Woman loses almost $2,000 to phishing email scam

A 42-year-old sales manager lost almost $2,000 when she clicked on a phishing email purportedly sent by her bank.

Ms Lin told Shin Min Daily News that she received an email titled "Digital Token Reactivation Required" on June 17, reminding her to update her digital token in order to continue using online banking services.

"I didn't think much about it and clicked on the link in the email," said the unsuspecting Ms Lin. "The website interface was almost identical to the bank's website."

She added: "I followed the instructions to enter my information and the one-time password sent to me, and the system showed that the update was successful."

Unknown transactions

A few days later, Ms Lin's husband found four unfamiliar transfers of different amounts from their joint account and immediately contacted their bank.

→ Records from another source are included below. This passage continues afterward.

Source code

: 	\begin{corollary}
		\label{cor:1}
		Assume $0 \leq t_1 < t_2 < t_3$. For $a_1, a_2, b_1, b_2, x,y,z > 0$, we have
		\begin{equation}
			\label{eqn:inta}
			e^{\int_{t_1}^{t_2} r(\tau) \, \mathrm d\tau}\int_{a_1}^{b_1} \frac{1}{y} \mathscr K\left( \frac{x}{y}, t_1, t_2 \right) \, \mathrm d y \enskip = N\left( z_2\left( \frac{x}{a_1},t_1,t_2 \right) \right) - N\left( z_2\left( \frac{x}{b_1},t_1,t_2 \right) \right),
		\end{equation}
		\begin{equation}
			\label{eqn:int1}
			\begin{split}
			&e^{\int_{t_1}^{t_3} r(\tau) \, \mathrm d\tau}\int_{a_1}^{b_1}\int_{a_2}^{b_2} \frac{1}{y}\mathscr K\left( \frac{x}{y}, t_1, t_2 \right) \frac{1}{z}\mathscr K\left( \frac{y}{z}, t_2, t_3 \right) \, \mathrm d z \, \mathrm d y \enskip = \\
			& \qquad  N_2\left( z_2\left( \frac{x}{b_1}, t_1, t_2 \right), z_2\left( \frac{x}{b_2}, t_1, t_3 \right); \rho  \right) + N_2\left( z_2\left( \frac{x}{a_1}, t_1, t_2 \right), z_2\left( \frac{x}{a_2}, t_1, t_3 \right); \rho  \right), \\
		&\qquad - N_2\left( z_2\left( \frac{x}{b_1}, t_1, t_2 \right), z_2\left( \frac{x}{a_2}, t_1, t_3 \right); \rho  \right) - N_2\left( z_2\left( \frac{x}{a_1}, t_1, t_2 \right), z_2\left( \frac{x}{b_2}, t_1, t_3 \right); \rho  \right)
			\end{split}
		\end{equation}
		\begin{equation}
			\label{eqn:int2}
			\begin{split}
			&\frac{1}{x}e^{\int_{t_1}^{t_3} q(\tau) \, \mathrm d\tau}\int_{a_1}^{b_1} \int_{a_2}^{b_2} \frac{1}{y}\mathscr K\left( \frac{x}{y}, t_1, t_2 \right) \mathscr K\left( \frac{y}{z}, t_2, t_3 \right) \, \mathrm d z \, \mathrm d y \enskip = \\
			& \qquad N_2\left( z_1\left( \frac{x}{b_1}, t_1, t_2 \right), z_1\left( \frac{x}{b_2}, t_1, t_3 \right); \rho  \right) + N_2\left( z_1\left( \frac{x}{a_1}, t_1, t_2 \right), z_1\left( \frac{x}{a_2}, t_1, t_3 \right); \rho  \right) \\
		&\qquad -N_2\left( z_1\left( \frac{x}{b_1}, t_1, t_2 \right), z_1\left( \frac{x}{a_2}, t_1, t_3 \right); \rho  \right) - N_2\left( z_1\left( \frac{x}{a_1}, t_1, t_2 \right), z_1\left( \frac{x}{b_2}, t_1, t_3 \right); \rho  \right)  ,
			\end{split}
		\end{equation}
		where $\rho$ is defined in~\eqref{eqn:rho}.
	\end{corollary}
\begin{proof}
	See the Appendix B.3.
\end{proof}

After investigating, the bank told the couple that someone had logged into the account and transferred more than $1,800, of which the largest transaction amounted to $1,364.84.

"The bank said that I accidentally clicked on a phishing website and entered a one-time password (OTP) to authorise the other party to log into my account. I later found out that the email that day was not sent by the bank at all."

While the bank sent several emails that day warning that her account was at risk, the emails were forwarded to her spam folder.

"I usually pay attention to fraud news, but I never thought I would fall for it. Fortunately, this is a small account we use for daily expenses. If it was linked to the main account for our salaries, it would be terrible."

Ms Lin expressed hopes that by sharing her own experience, it would remind the public to remain vigilant.